* **Exercise prompt**: Take down each entry exactly as written.

* **Source texts of formatted documents**:
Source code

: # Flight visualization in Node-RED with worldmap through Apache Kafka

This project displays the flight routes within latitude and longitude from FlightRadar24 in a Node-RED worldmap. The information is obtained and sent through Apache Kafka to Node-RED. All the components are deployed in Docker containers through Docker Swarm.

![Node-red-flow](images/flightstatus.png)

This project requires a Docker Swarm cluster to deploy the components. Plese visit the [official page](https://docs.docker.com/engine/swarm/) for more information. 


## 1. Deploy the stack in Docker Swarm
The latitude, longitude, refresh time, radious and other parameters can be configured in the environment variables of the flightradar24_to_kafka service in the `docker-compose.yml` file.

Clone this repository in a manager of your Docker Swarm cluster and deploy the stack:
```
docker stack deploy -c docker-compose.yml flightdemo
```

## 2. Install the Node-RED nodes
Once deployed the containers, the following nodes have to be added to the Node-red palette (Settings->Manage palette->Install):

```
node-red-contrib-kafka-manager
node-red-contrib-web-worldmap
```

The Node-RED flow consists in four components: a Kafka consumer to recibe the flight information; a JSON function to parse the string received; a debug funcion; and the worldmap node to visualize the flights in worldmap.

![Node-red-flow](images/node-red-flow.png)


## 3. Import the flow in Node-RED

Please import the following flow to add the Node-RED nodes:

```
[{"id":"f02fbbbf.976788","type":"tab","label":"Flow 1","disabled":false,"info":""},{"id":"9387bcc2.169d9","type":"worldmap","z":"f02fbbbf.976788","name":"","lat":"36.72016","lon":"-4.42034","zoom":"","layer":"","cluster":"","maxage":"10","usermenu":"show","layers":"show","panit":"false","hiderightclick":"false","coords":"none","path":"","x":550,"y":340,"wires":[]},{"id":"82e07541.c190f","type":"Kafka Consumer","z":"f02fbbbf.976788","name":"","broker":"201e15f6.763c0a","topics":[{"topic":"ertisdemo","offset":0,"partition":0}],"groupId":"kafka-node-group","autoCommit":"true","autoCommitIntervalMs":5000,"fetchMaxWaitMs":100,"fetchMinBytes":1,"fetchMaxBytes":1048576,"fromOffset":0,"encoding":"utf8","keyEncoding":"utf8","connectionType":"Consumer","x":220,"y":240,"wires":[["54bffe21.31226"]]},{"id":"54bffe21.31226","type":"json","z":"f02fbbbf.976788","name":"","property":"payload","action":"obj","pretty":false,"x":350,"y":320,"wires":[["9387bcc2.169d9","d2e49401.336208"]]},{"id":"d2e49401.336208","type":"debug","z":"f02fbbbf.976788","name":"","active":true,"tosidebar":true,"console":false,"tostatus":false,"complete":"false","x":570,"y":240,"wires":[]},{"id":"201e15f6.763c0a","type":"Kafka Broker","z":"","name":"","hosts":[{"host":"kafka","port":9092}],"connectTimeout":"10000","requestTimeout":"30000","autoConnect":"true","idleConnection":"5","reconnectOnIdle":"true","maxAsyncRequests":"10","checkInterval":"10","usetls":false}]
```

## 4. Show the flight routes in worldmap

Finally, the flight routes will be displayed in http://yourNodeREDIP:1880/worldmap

* **Expected answer**:
Source code

: # Flight visualization in Node-RED with worldmap through Apache Kafka

This project displays the flight routes within latitude and longitude from FlightRadar24 in a Node-RED worldmap. The information is obtained and sent through Apache Kafka to Node-RED. All the components are deployed in Docker containers through Docker Swarm.

![Node-red-flow](images/flightstatus.png)

This project requires a Docker Swarm cluster to deploy the components. Plese visit the [official page](https://docs.docker.com/engine/swarm/) for more information. 


## 1. Deploy the stack in Docker Swarm
The latitude, longitude, refresh time, radious and other parameters can be configured in the environment variables of the flightradar24_to_kafka service in the `docker-compose.yml` file.

Clone this repository in a manager of your Docker Swarm cluster and deploy the stack:
```
docker stack deploy -c docker-compose.yml flightdemo
```

## 2. Install the Node-RED nodes
Once deployed the containers, the following nodes have to be added to the Node-red palette (Settings->Manage palette->Install):

```
node-red-contrib-kafka-manager
node-red-contrib-web-worldmap
```

The Node-RED flow consists in four components: a Kafka consumer to recibe the flight information; a JSON function to parse the string received; a debug funcion; and the worldmap node to visualize the flights in worldmap.

![Node-red-flow](images/node-red-flow.png)


## 3. Import the flow in Node-RED

Please import the following flow to add the Node-RED nodes:

```
[{"id":"f02fbbbf.976788","type":"tab","label":"Flow 1","disabled":false,"info":""},{"id":"9387bcc2.169d9","type":"worldmap","z":"f02fbbbf.976788","name":"","lat":"36.72016","lon":"-4.42034","zoom":"","layer":"","cluster":"","maxage":"10","usermenu":"show","layers":"show","panit":"false","hiderightclick":"false","coords":"none","path":"","x":550,"y":340,"wires":[]},{"id":"82e07541.c190f","type":"Kafka Consumer","z":"f02fbbbf.976788","name":"","broker":"201e15f6.763c0a","topics":[{"topic":"ertisdemo","offset":0,"partition":0}],"groupId":"kafka-node-group","autoCommit":"true","autoCommitIntervalMs":5000,"fetchMaxWaitMs":100,"fetchMinBytes":1,"fetchMaxBytes":1048576,"fromOffset":0,"encoding":"utf8","keyEncoding":"utf8","connectionType":"Consumer","x":220,"y":240,"wires":[["54bffe21.31226"]]},{"id":"54bffe21.31226","type":"json","z":"f02fbbbf.976788","name":"","property":"payload","action":"obj","pretty":false,"x":350,"y":320,"wires":[["9387bcc2.169d9","d2e49401.336208"]]},{"id":"d2e49401.336208","type":"debug","z":"f02fbbbf.976788","name":"","active":true,"tosidebar":true,"console":false,"tostatus":false,"complete":"false","x":570,"y":240,"wires":[]},{"id":"201e15f6.763c0a","type":"Kafka Broker","z":"","name":"","hosts":[{"host":"kafka","port":9092}],"connectTimeout":"10000","requestTimeout":"30000","autoConnect":"true","idleConnection":"5","reconnectOnIdle":"true","maxAsyncRequests":"10","checkInterval":"10","usetls":false}]
```

## 4. Show the flight routes in worldmap

Finally, the flight routes will be displayed in http://yourNodeREDIP:1880/worldmap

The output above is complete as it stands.